W ubiegłym tygodniu widzialam 3 łosie koło Niedrzwicy… Teraz czytam ze jednego rozjechali a drugiego wypłoszyli i zginął…Na litość boską nauczcie się wszyscy żyć spokojnie w zgodzie z naturą. Łosie nie rzucają się na ludzi! Zresztą i tak już tylko jeden został z tych trzech…
Tak, bo tylko trzy łosie żyły w całym województwie a teraz został już tylko ten jeden.
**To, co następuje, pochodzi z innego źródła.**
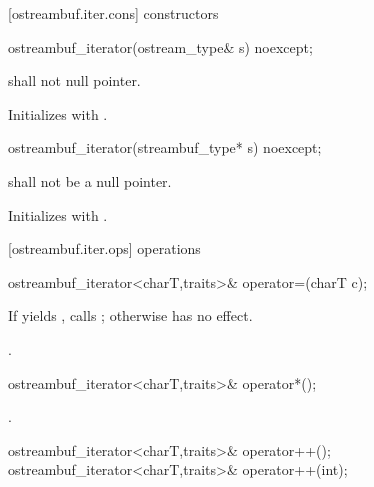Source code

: [ostreambuf.iter.cons]{ constructors}


%
\begin{itemdecl}
ostreambuf_iterator(ostream_type& s) noexcept;
\end{itemdecl}

\begin{itemdescr}
\pnum
\requires
{}
shall not null pointer.
\end{itemdescr}

\begin{itemdescr}
\pnum
\effects
Initializes  with .
\end{itemdescr}


%
\begin{itemdecl}
ostreambuf_iterator(streambuf_type* s) noexcept;
\end{itemdecl}

\begin{itemdescr}
\pnum
\requires
{}
shall not be a null pointer.

\pnum
\effects
Initializes  with .
\end{itemdescr}

[ostreambuf.iter.ops]{ operations}

%
\begin{itemdecl}
ostreambuf_iterator<charT,traits>&
  operator=(charT c);
\end{itemdecl}

\begin{itemdescr}
\pnum
\effects
If
yields
,
calls
;
otherwise has no effect.

\pnum
\returns
{}.
\end{itemdescr}

%
\begin{itemdecl}
ostreambuf_iterator<charT,traits>& operator*();
\end{itemdecl}

\begin{itemdescr}
\pnum
\returns
{}.
\end{itemdescr}

%
\begin{itemdecl}
ostreambuf_iterator<charT,traits>& operator++();
ostreambuf_iterator<charT,traits>& operator++(int);
\end{itemdecl}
Strach pomyśleć co będzie gdy ktoś potrąci łosia pod Włodawą. Populacja trzech łosi zagrożona!
W Lubartowie zawsze było dużo łowców.
łosiów (qarwa)
Od cholery łosie są sympatyczne ,łatwo się wkurzają i nie potrafią odpuścić tak że powodzenia życzę gdy zacznie cie ganiać bydlę większe od konia .Lepiej się do nich nie zbliżać bo to nie pluszaki .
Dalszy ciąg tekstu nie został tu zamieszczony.